» **YOUR ASSIGNMENT**:
When the string "href" appears in a line of the records, show the whole line.

Recorded data:
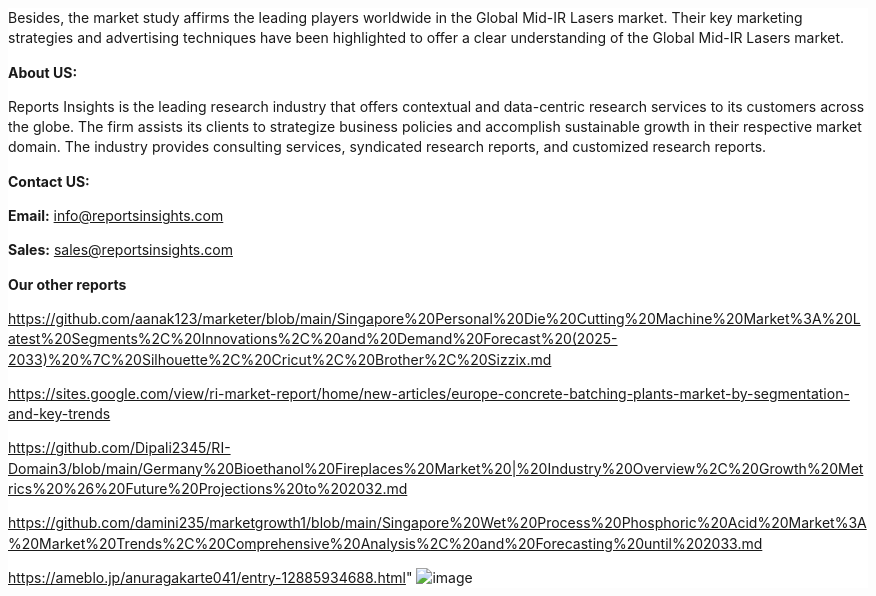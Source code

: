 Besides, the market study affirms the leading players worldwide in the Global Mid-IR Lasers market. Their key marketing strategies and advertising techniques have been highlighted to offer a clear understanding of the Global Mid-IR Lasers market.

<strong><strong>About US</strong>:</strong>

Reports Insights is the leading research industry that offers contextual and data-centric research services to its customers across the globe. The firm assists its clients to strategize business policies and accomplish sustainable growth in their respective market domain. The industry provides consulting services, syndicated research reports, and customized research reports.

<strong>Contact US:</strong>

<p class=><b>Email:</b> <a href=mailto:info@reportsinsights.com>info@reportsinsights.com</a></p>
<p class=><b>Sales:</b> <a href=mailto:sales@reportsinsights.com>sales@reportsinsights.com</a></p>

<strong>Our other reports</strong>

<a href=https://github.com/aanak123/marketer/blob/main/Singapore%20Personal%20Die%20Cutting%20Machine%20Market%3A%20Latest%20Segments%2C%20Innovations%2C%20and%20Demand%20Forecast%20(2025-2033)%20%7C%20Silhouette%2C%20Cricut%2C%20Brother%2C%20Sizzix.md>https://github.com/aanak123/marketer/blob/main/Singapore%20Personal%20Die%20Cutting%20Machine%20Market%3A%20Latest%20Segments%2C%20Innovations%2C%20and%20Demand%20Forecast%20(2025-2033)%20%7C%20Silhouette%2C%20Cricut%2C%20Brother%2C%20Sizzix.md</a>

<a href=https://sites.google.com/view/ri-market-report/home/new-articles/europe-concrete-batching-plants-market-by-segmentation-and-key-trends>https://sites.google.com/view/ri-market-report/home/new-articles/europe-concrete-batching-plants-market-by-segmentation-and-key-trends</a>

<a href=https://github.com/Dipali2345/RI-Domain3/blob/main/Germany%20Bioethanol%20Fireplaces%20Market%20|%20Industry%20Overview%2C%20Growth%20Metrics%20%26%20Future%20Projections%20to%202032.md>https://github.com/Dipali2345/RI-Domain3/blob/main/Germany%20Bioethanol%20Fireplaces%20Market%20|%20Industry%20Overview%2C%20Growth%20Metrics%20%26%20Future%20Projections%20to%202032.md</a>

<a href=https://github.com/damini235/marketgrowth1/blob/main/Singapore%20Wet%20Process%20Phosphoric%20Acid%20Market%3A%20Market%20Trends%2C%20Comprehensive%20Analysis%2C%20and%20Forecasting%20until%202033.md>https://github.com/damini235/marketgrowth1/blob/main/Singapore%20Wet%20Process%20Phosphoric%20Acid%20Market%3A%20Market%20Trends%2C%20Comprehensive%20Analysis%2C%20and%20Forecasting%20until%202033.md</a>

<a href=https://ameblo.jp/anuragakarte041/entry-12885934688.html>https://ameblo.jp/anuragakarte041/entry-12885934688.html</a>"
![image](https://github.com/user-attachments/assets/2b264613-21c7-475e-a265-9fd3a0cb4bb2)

» **TASK ANSWER**:
<p class=><b>Email:</b> <a href=mailto:info@reportsinsights.com>info@reportsinsights.com</a></p>
<p class=><b>Sales:</b> <a href=mailto:sales@reportsinsights.com>sales@reportsinsights.com</a></p>
<a href=https://github.com/aanak123/marketer/blob/main/Singapore%20Personal%20Die%20Cutting%20Machine%20Market%3A%20Latest%20Segments%2C%20Innovations%2C%20and%20Demand%20Forecast%20(2025-2033)%20%7C%20Silhouette%2C%20Cricut%2C%20Brother%2C%20Sizzix.md>https://github.com/aanak123/marketer/blob/main/Singapore%20Personal%20Die%20Cutting%20Machine%20Market%3A%20Latest%20Segments%2C%20Innovations%2C%20and%20Demand%20Forecast%20(2025-2033)%20%7C%20Silhouette%2C%20Cricut%2C%20Brother%2C%20Sizzix.md</a>
<a href=https://sites.google.com/view/ri-market-report/home/new-articles/europe-concrete-batching-plants-market-by-segmentation-and-key-trends>https://sites.google.com/view/ri-market-report/home/new-articles/europe-concrete-batching-plants-market-by-segmentation-and-key-trends</a>
<a href=https://github.com/Dipali2345/RI-Domain3/blob/main/Germany%20Bioethanol%20Fireplaces%20Market%20|%20Industry%20Overview%2C%20Growth%20Metrics%20%26%20Future%20Projections%20to%202032.md>https://github.com/Dipali2345/RI-Domain3/blob/main/Germany%20Bioethanol%20Fireplaces%20Market%20|%20Industry%20Overview%2C%20Growth%20Metrics%20%26%20Future%20Projections%20to%202032.md</a>
<a href=https://github.com/damini235/marketgrowth1/blob/main/Singapore%20Wet%20Process%20Phosphoric%20Acid%20Market%3A%20Market%20Trends%2C%20Comprehensive%20Analysis%2C%20and%20Forecasting%20until%202033.md>https://github.com/damini235/marketgrowth1/blob/main/Singapore%20Wet%20Process%20Phosphoric%20Acid%20Market%3A%20Market%20Trends%2C%20Comprehensive%20Analysis%2C%20and%20Forecasting%20until%202033.md</a>
<a href=https://ameblo.jp/anuragakarte041/entry-12885934688.html>https://ameblo.jp/anuragakarte041/entry-12885934688.html</a>"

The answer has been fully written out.